A friend of DH and I got married on a Saturday, but had a “tea party” bridal shower Thursday evening. They did this because most of her family and friends were from OOT and were already there. I don’t live far, but I wasn’t about to take Thursday off to get down there for it plus Friday. It was an inconvenient day for me, but it was really the only time it worked for the bride.

I think, in your case, there may be a weak turnout at the bridal shower if it is held months before versus 2 days before. It seems more convenient to have it that soon before the wedding. The people that are already there can come versus trying to pay for another flight/car trip/etc to get there and then come back for the wedding later on.

Post # 8
1466 posts
Bumble bee
  • Wedding: August 2014

amb06h:  I completely agree with you. Most of the time, you can say your piece but it’s the bride’s decision, but in this case with the shower you are offering to throw the shower so it’s really YOUR decision (although it could create drama and it would probably help if the bride is available on the date you choose)

I am in a similar situation as a bride and we contemplated having the shower the Saturday before the Sunday wedding (my aunt who is hosting had this idea). We decided against it for all of the reasons you mentioned. 

I think the bride is just trying to be able to have everyone she wants there, because she loves them and it’s a special event. The reality is that not everyone can come to every shower. I, in a very similar situation, had to come to the realization about this. I am bummed because one of my BMs can’t come (travel is expensive!) and a lot of relatives can’t come either, but I’ve gotten around it now and I am just super excited for the people who are going to be there. 

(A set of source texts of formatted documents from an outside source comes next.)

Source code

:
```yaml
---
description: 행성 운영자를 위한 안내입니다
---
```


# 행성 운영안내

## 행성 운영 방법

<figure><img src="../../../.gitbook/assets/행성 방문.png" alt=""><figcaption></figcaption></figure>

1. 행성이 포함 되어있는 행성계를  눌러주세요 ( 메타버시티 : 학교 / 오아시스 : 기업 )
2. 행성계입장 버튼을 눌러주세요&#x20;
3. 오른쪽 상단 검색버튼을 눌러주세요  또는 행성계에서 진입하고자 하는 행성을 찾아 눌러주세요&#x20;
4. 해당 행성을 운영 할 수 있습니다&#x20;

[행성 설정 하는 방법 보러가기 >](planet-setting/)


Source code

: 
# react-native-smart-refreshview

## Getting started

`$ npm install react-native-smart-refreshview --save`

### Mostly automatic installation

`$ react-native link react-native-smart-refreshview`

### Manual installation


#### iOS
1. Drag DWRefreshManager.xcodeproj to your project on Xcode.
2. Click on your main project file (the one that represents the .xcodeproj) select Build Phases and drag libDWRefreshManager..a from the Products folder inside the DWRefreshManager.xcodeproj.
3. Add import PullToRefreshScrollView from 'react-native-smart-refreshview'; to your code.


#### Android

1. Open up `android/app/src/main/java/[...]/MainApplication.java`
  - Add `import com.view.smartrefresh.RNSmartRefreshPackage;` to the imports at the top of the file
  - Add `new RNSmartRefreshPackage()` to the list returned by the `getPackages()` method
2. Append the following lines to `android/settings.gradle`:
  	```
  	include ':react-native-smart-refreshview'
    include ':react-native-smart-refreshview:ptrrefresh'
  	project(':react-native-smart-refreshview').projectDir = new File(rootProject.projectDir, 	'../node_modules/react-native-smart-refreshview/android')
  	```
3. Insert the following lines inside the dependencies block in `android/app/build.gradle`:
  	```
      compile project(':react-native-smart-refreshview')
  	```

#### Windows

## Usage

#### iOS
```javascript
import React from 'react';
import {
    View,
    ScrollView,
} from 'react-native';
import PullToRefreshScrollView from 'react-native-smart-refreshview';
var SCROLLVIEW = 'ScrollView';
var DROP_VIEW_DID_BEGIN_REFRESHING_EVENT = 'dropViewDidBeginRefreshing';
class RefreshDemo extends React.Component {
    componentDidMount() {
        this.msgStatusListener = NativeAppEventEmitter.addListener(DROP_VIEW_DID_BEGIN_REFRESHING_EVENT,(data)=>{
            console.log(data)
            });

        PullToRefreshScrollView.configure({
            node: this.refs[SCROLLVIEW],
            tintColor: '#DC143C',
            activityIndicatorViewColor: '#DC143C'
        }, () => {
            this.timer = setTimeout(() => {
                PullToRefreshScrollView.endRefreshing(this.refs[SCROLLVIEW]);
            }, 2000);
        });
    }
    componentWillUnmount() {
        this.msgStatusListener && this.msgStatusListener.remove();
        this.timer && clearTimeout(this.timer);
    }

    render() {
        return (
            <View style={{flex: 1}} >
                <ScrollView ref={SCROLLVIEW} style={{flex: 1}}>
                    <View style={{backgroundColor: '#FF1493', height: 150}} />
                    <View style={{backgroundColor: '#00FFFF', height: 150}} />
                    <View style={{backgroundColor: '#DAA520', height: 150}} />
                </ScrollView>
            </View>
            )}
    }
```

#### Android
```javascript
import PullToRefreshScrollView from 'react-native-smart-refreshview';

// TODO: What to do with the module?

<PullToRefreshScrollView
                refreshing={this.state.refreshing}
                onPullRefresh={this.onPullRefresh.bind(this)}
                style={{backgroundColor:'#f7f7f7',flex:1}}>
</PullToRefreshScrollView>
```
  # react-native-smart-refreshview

The bonus is that I can use that weekend to work on more of the wedding plans with my family, which would work out for your bride too if she flew in for the weekend. 

Post # 9
3653 posts
Sugar bee


amb06h:  I’m concerned about how she would get all those shower gifts home? I went to a baby shower, for a mother to be who lived 14 hours away; she flew in and back for the shower and her husband had to drive, to haul back all the gifts. Her Dad drove a load of gifts out, too. Now how much did the time off work, gas, and tolls cost them? Didn’t make sense that almost all t e woman invited wanted to show-off the gifts the bought, at the shower. I had mine sent directly to her home, from her online registry.

Post # 10
287 posts
Helper bee

I was MOH for a friend last summer who was in a similar situation. She was a plane ride away, as were most of the BM’s and a lot of guests.

She didn’t want a shower, she said opening gifts made her uncomfortable and she didn’t know how she would get anything back to the other side of the country anyway.

We ended up doing a Bachelorette a week before the wedding. Not everyone could come (out of towners) but that really couldn’t be avoided. Doing something on the Friday before would still work though, as long as it was at night time… sort of along the lines of a Bachelorette instead. That way nobody would have to take off from work and since it is a Bachelorette… a lot of older relatives who are coming in from out of town probably won’t feel like they HAVE to go.

We didn’t do traditional gifts, but lingerie instead. Small silly stuff. I don’t think anyone thought they were being forced to buy two traditional gifts for the same couple, when this one was mustly just fun. Also, they made for light packing.